→ RECORDS SHOWN

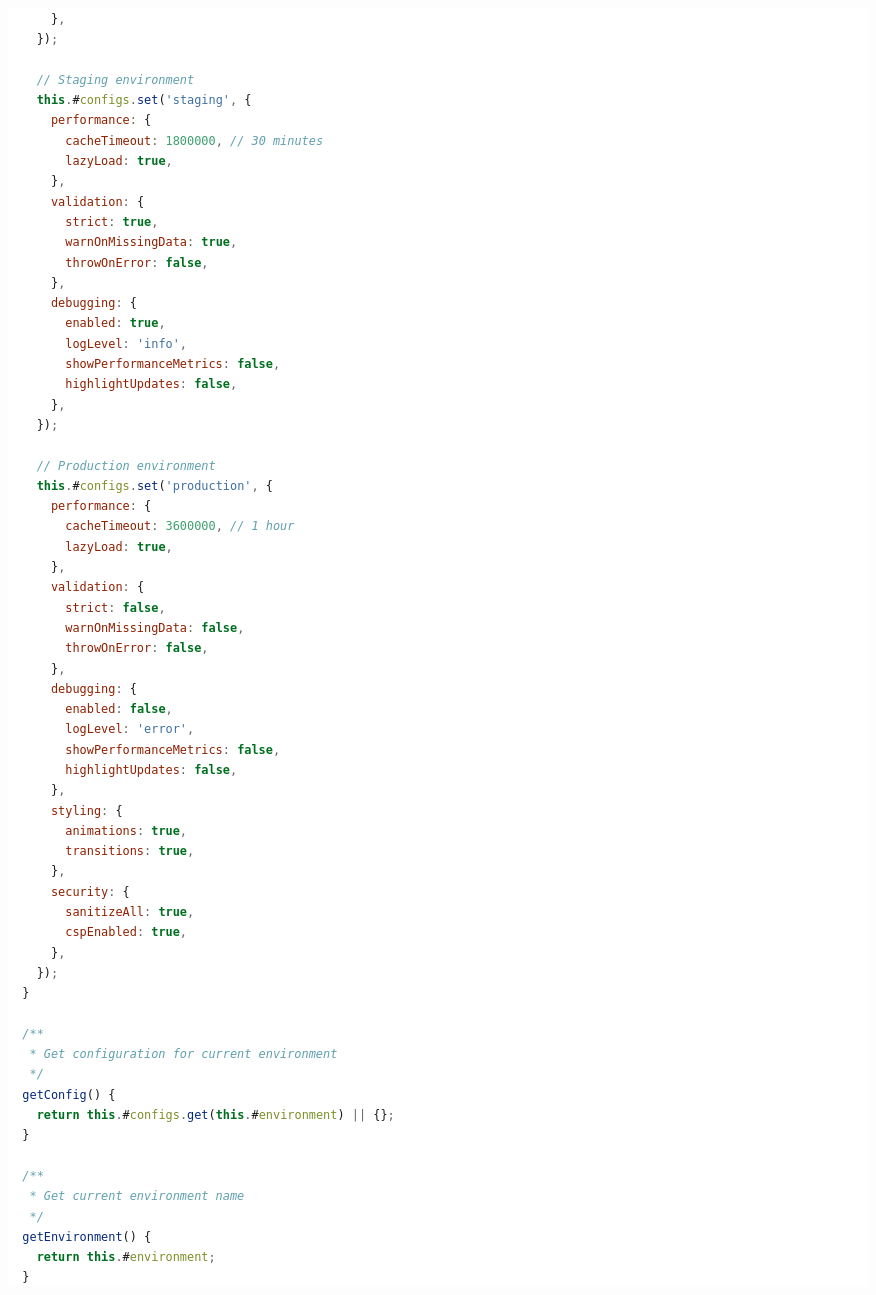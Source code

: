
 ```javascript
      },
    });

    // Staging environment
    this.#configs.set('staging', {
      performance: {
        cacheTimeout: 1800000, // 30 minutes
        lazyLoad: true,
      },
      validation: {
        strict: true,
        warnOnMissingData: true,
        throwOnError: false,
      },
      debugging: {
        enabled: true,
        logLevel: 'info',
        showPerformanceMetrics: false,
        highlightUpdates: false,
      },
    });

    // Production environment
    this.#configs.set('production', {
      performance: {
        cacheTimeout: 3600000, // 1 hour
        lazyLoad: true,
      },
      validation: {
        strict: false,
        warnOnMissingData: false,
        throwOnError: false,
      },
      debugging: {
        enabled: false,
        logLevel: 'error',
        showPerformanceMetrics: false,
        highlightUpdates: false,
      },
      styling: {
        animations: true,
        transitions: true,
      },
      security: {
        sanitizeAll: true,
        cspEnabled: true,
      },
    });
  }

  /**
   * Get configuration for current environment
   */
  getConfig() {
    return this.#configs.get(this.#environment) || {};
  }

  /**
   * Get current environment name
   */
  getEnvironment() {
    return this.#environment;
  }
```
...
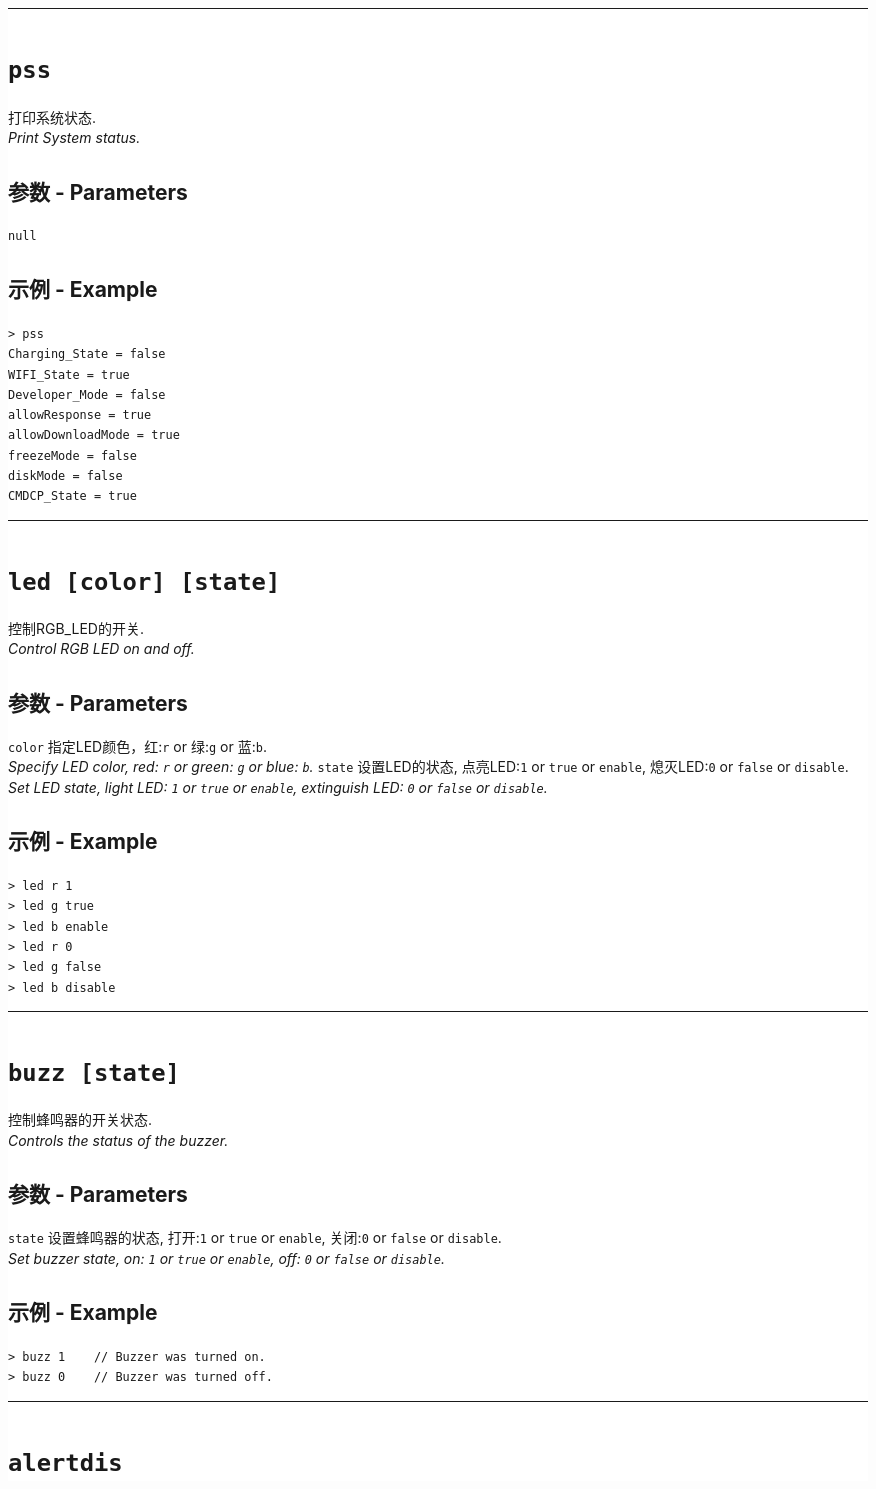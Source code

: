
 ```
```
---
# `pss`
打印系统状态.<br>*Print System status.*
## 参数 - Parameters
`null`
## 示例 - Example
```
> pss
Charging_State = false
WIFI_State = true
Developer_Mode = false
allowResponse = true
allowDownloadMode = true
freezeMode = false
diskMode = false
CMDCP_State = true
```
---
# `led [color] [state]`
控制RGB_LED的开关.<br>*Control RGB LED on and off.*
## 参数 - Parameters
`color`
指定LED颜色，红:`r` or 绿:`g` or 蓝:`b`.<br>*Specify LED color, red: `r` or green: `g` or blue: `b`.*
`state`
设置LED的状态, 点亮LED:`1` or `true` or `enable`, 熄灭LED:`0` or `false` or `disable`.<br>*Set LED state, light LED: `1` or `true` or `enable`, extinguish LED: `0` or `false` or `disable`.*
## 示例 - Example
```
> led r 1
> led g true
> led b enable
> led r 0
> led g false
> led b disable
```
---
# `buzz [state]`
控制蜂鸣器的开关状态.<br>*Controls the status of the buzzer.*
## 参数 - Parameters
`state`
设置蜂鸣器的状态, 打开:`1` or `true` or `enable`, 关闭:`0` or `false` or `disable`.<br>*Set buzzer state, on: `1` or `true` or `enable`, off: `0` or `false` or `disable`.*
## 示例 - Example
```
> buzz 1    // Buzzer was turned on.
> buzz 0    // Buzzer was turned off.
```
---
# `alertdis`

→ TASK REQUIREMENTS
Every line of the listing that holds "status" should be found and copied.

→ ANSWER BELOW
打印系统状态.<br>*Print System status.*
控制蜂鸣器的开关状态.<br>*Controls the status of the buzzer.*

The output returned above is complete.